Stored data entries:
________________

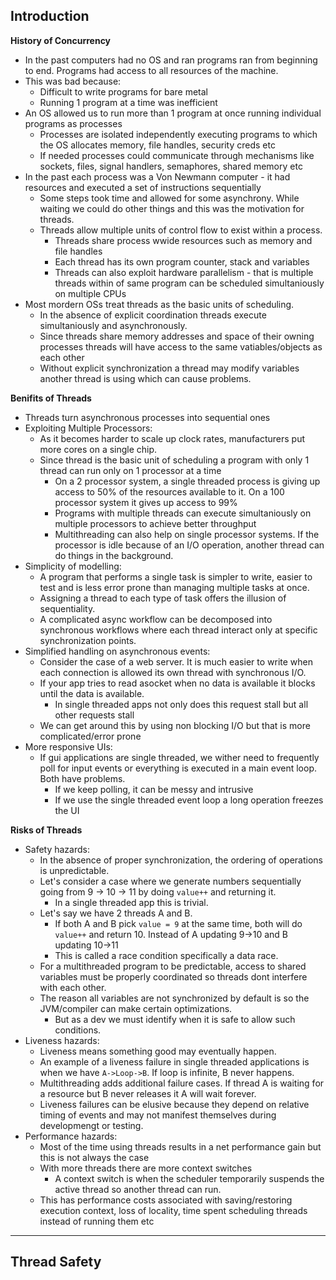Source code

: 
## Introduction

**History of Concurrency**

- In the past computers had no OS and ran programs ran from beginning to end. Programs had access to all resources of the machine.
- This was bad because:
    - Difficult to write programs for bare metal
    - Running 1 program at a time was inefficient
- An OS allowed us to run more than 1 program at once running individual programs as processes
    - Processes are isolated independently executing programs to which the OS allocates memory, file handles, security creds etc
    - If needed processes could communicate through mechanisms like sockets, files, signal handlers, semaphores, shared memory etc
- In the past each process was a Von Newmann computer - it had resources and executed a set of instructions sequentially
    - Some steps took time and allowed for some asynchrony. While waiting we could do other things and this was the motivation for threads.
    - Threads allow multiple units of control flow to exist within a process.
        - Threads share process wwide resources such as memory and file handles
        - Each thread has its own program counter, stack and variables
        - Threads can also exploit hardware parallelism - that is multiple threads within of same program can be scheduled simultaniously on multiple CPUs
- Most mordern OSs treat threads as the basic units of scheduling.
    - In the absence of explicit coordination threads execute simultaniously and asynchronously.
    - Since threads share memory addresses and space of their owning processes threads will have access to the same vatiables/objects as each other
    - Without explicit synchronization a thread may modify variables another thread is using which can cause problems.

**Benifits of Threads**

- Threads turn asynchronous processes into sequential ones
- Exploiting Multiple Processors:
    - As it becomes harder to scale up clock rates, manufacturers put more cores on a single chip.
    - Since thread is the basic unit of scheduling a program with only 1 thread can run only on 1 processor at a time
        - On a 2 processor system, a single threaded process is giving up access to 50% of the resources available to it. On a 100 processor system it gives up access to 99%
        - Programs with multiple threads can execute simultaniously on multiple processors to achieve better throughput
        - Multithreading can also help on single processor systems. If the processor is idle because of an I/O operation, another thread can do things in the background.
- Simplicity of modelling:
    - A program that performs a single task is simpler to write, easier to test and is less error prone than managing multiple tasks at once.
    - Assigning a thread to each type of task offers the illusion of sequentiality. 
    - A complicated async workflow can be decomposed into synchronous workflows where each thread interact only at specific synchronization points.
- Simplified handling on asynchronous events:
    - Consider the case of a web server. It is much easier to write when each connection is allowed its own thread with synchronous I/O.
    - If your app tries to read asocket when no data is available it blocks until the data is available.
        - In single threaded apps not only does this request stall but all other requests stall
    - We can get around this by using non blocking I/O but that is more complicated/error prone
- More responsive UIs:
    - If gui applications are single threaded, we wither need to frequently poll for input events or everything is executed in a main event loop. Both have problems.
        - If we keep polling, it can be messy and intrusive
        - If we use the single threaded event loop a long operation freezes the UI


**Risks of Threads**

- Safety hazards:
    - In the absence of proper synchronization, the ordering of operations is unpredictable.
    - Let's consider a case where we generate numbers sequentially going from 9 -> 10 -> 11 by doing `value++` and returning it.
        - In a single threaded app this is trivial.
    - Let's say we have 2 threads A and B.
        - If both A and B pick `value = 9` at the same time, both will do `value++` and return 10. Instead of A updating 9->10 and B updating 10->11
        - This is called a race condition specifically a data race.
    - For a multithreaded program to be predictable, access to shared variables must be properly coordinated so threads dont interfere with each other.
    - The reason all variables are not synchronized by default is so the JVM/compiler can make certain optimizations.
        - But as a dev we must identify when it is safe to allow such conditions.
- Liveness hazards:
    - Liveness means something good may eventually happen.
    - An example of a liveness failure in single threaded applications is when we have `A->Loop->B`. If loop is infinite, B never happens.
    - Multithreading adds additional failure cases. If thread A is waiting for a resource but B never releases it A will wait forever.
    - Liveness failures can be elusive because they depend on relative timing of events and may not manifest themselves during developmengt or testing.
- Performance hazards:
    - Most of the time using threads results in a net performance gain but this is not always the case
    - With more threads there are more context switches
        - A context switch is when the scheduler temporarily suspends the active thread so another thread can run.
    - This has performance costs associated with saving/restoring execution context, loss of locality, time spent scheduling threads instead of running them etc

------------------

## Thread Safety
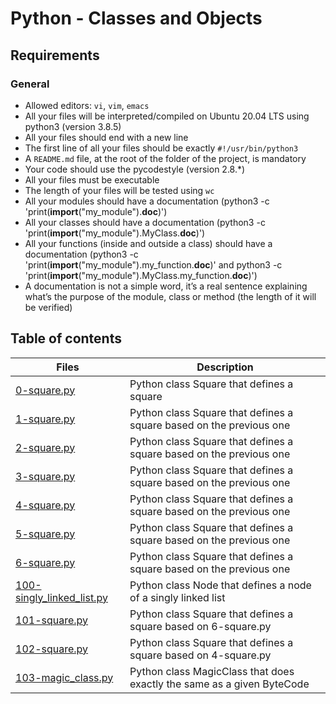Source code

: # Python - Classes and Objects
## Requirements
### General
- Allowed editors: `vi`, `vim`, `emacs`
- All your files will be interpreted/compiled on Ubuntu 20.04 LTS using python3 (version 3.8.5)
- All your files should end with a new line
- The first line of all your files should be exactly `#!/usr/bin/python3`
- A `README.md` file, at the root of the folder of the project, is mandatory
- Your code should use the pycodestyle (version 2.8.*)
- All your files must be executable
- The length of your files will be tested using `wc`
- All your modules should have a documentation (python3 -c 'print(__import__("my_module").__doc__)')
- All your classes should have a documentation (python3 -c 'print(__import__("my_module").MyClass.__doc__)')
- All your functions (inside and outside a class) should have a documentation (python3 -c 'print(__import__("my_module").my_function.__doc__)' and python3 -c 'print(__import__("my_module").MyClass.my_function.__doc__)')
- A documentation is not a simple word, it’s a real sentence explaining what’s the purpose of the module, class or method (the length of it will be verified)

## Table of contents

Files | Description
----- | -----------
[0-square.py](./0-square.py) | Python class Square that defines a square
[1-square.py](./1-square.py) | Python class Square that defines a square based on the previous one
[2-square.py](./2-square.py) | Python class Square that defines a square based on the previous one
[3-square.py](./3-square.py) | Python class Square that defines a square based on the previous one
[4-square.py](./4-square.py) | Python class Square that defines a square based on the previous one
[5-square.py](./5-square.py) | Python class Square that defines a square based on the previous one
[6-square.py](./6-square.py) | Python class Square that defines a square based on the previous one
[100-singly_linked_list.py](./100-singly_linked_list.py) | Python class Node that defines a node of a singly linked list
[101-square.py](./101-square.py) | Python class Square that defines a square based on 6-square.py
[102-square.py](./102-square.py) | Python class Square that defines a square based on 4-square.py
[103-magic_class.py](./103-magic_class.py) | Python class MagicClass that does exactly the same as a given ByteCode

________________

The line with "[102-square.py](./102-square.py) | Python" and all lines after it through the end of the data above: write these out exactly and add nothing.

[102-square.py](./102-square.py) | Python class Square that defines a square based on 4-square.py
[103-magic_class.py](./103-magic_class.py) | Python class MagicClass that does exactly the same as a given ByteCode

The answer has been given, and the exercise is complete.